JERUSALEM - Palestinian President Mahmoud Abbas will demand Israel commit at a peace summit Thursday to a freeze on all settlement construction, and he has appealed to U.S. Secretary of State Condoleezza Rice for support, an aide said.
A small Israeli construction project in a part of Jerusalem claimed by the Palestinians has emerged as a stumbling block to the summit between Abbas and Israeli Prime Minister Ehud Olmert, the first since the two sides agreed last month at a U.S.-sponsored conference that they would resume peace talks.
Israel announced last month that it was building 307 new apartments in Har Homa, part of a ring of Jewish neighbourhoods around east Jerusalem where about 180,000 Israelis live. Abbas aide Nabil Abu Rdeneh said Rice called Abbas on Wednesday and the Palestinian leader asked her to press Israel to halt construction in Jerusalem and the West Bank.
Abu Rdeneh said Abbas will ask Olmert for "a clear cessation of settlement activities.''
Joint committees of lower-ranking officials will begin discussing other issues central to the peace process, Abu Rdeheh said, "but there is a need to freeze the settlement activities in order to create the appropriate atmosphere to bring progress in the peace process.''
U.S. President George W. Bush visits the region in two weeks, in an effort to build on momentum from the Annapolis summit.
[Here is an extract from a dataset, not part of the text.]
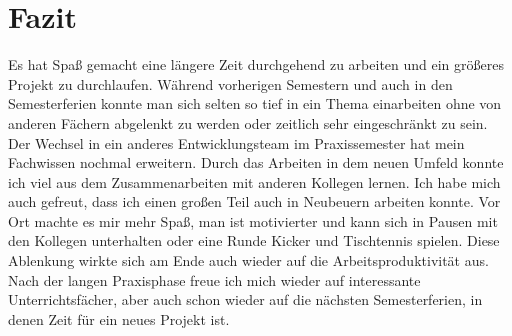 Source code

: \section{Fazit}
Es hat Spaß gemacht eine längere Zeit durchgehend zu arbeiten und ein größeres Projekt zu durchlaufen. Während vorherigen Semestern und auch in den Semesterferien konnte man sich selten so tief in ein Thema einarbeiten ohne von anderen Fächern abgelenkt zu werden oder zeitlich sehr eingeschränkt zu sein.
Der Wechsel in ein anderes Entwicklungsteam im Praxissemester hat mein Fachwissen nochmal erweitern. Durch das Arbeiten in dem neuen Umfeld konnte ich viel aus dem Zusammenarbeiten mit anderen Kollegen lernen. 
Ich habe mich auch gefreut, dass ich einen großen Teil auch in Neubeuern arbeiten konnte. Vor Ort machte es mir mehr Spaß, man ist motivierter und kann sich in Pausen mit den Kollegen unterhalten oder eine Runde Kicker und Tischtennis spielen. Diese Ablenkung wirkte sich am Ende auch wieder auf die Arbeitsproduktivität aus. Nach der langen Praxisphase freue ich mich wieder auf interessante Unterrichtsfächer, aber auch schon wieder auf die nächsten Semesterferien, in denen Zeit für ein neues Projekt ist.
In Washington, a State Department spokesman confirmed that Rice telephoned Abbas and Olmert on Wednesday morning about the talks. The spokesman, Gonzalo Gallegos, declined to "get into the contents of the conversations any further save to say that she stressed the importance of their making progress.''
Years of peace efforts have been stymied by the issues of whether Palestinian refugees can return to their former homes inside Israel, by the status of Jerusalem and its holy sites and by the question of where the final borders of Israel and a Palestinian state will lie.
The Jerusalem construction issue has dominated the two meetings of Israeli and Palestinian negotiating teams since the Annapolis summit.
Israel, which annexed east Jerusalem after capturing it along with the West Bank in 1967, does not accept demands to limit its construction there.
"We want to make 2009 a year of peace,'' Palestinian negotiator Saeb Erekat said, referring to the year Bush leaves office. "This (construction) kills the credibility of the peace process.''
Israeli government spokesman Mark Regev said that Israel is committed to trying to reach a peace treaty with the Palestinians in 2008, as decided at Annapolis.
"This is an ambitious goal. It will demand our tenacity, our determination and both sides coming to the table in the spirit of seriousness,'' he said.
Egyptian President Hosni Mubarak criticized the Jerusalem construction plans in a meeting in the Egyptian resort of Sharm el-Sheik with Israeli Defence Minister Ehud Barak, who pressed Egypt to do more to stop weapons smuggling into Gaza.
Israel is concerned that Gaza's Hamas rulers are using tunnels under the Egypt-Gaza border to smuggle ammunition and explosives to brace for an intensified round of fighting against Israel. Egypt angrily rejected the charges.
A U.S. senator visiting Israel said Wednesday that Egypt was "complicitous'' in the smuggling and must crack down on the "intolerable'' flow of the weapons into the Gaza Strip.
"And if they don't, I think it would be appropriate to condition aid to them,'' Senator Arlen Specter, a member of the U.S. Senate Appropriations Committee, told reporters in Jerusalem.
Israeli Foreign Minister Tzipi Livni infuriated Cairo earlier this week by accusing its forces of doing a "terrible'' job in securing the border, saying this stands in the way of Israel's negotiations with the Palestinians because it strengthens Gaza extremists.
Following his visit, Barak said the crisis with Egypt was over.